Currently, the identification of ER genes in tree peony has been reported in contexts such as flower development, seed development, hormone treatments, and cultivar differences^[12−15]. In contrast, studies on ER miRNAs remain limited, with existing work focusing on early- and late-flowering varieties, and various tissues during bud and flower development^[16,17]. Evidence suggests that under specific conditions, ER miRNAs can demonstrate greater stability than conventional ER genes^[18]. Compared to traditional housekeeping genes such as U6, 5S, 5.8S^[11,19], the use of miRNA as an ER gene offers several distinct advantages in plant gene expression analysis. The primary advantage lies in its exceptional expression stability: many miRNAs remain consistently expressed across different tissues, developmental stages, and abiotic stress conditions such as drought and salinity, with minimal influence from external treatments. This provides a more reliable baseline for quantitative analysis. Additionally, miRNAs exhibit high technical consistency: when studying other miRNA targets, using a miRNA as an ER ensures uniformity across the entire experimental process, including RNA extraction, cDNA synthesis via the stem-loop primer method, and qPCR amplification. This effectively avoids the systematic errors that can arise when normalizing miRNA data using mRNA reference genes^[20].

In this study, leaves of P. suffruticosa 'Luoyang Hong' subjected to varying degrees of drought and salt stress were used as materials. Based on miRNA sequencing data^[21], 17 miRNAs with relatively stable expression were selected as candidates. Using the commonly applied snRNA U6 as a reference, their expression stability was assessed by qRT-PCR and systematically evaluated with four algorithms: geNorm, NormFinder, BestKeeper, and RefFfinder.

The five-year-old potted P. suffruticosa 'Luoyang Hong' was used as the experimental material (Fig. 1). Before the experiment began, all plants were fully watered to ensure normal growth. For the drought treatment, watering was withheld from 0 to 12 d to allow the plants to dry naturally, and leaf samples were collected at 9:00 a.m. on 0, 6, and 12 d. After the sampling on 12 d, rewatering was carried out by fully watering all plants. The rewatering treatment lasted for 6 d, after which the final sampling was conducted.

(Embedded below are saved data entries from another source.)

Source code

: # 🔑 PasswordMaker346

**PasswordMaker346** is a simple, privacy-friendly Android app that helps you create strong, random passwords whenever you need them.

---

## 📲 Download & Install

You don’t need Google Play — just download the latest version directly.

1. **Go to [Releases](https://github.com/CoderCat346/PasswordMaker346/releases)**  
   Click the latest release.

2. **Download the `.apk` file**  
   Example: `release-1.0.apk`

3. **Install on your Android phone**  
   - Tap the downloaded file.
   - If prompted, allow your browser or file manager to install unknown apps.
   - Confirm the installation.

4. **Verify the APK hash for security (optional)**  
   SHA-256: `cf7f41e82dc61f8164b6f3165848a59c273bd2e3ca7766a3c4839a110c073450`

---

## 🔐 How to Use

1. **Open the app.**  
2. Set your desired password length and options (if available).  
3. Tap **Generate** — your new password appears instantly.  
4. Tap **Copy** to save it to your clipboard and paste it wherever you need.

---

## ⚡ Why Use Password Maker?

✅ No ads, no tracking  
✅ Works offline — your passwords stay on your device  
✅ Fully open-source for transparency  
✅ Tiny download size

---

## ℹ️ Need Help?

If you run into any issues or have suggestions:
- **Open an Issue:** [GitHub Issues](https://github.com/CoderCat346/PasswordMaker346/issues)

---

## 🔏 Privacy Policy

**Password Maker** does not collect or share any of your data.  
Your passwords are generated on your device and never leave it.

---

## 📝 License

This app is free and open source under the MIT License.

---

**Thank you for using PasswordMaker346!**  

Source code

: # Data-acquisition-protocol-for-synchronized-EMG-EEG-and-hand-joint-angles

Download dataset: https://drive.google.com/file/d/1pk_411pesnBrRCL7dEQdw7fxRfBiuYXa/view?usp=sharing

For the salt stress treatment, on 0 d, each potted plant was irrigated with 1 L of 2.5 mol·L⁻¹ NaCl solution. Leaf samples were collected at 9:00 a.m. on 0, 1, 2, and 3 d. Each experimental treatment was conducted with three biological replicates, wherein three leaves from the middle section of each plant were pooled to form one analytical sample. Immediately after sampling, the leaves were frozen in liquid nitrogen and stored at −80 °C for subsequent total RNA extraction.

Figure 1. 

Morphological differences of P. suffruticosa 'Luoyang Hong' plants under drought and salt stress. The numbers indicate days after treatment. The horizontal bar represents 30 cm.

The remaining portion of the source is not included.